Levinas and Sartre


I was re-reading some interviews with Levinas today and I came across an odd encounter he had with Sartre.  In 1964 Levinas wrote a letter to Jean Paul Sartre congratulating him for refusing the Noble Prize for Literature.  In an interivew in Is it Righteious to Be? Levinas wrote that Sartre:

perhaps was the only man who had the right to speak, and maybe this was the moment where he had to speak: to go to Nasser in Egypt to propose peace with Israel. Crazy Idea! But I told him, “You’re the only man Nasser will listen to (43).

Upon receipt of the letter Sartre, allegedly, asked: “Who is this Levinas anyway?”  Levinas was somewhat offended.  For, over twenty years before this episode, Sartre had stumbled across an early publication by Levinas on Husserl and declared “All this I wanted to say myself, but Husserl has already said it.”  Regardless, the offense dissipated shortly thereafter when Sartre invited Levinas to contribute to an issue of Les temps modernes about the Palestinian question.  Levinas, I believe, wrote “Poltics After!”( in either New Talmudic Readings or Nine Talmudic Readings), which is about the meeting between Sadat and Begin and the ensuing hope for a peaceful resolution.

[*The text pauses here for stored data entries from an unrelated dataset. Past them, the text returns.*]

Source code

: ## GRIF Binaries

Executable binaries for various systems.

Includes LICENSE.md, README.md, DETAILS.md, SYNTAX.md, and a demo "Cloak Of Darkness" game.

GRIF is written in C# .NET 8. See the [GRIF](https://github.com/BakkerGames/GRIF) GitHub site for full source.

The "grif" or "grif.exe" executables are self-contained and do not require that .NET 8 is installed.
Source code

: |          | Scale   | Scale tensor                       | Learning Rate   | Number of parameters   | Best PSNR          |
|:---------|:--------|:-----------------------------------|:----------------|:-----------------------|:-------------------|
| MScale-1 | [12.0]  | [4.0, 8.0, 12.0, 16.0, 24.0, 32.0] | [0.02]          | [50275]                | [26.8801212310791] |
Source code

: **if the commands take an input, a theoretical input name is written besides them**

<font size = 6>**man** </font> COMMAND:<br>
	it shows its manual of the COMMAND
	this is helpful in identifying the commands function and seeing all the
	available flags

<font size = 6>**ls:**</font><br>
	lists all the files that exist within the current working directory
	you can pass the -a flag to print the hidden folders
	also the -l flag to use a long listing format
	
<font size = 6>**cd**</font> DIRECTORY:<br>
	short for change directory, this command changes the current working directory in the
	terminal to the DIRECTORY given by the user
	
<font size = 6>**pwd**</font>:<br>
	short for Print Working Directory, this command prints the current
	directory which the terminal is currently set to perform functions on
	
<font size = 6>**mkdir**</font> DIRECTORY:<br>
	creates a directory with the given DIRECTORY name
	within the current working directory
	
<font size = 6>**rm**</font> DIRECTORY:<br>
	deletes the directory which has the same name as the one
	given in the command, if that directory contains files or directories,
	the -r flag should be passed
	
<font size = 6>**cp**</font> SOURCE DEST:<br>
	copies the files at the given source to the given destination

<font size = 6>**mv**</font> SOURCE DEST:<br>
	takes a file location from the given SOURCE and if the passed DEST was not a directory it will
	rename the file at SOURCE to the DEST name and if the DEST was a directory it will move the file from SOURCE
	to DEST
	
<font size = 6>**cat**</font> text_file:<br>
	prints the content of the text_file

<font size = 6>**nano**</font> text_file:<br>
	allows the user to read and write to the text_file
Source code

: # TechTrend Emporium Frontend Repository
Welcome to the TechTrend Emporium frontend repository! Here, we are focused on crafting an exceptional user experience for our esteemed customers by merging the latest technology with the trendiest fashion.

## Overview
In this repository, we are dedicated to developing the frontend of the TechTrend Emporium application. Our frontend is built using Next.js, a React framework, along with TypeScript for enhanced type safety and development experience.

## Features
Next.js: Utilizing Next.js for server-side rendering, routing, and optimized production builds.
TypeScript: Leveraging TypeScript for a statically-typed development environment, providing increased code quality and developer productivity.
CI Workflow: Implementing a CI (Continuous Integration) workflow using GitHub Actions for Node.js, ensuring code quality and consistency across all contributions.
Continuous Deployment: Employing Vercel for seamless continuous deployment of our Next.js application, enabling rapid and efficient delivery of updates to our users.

3 thoughts on “Levinas and Sartre

  1. I have read (I think in Simone de Beauvoir) the story of Sartre getting Levinas’ book on Husserl and reading it as they walked along without cutting the pages, he was so eager to wolf it down. Maybe he skipped the title page with the author’s name.

  2. Thanks for the story. I have been wondering about the relationship between Sartre and Levinas. Both seem to have been cut from the same phenomenological cloth. And both seem equally difficult to wear. Whereas Sartre is a bit too loose, Levinas is a bit too tight.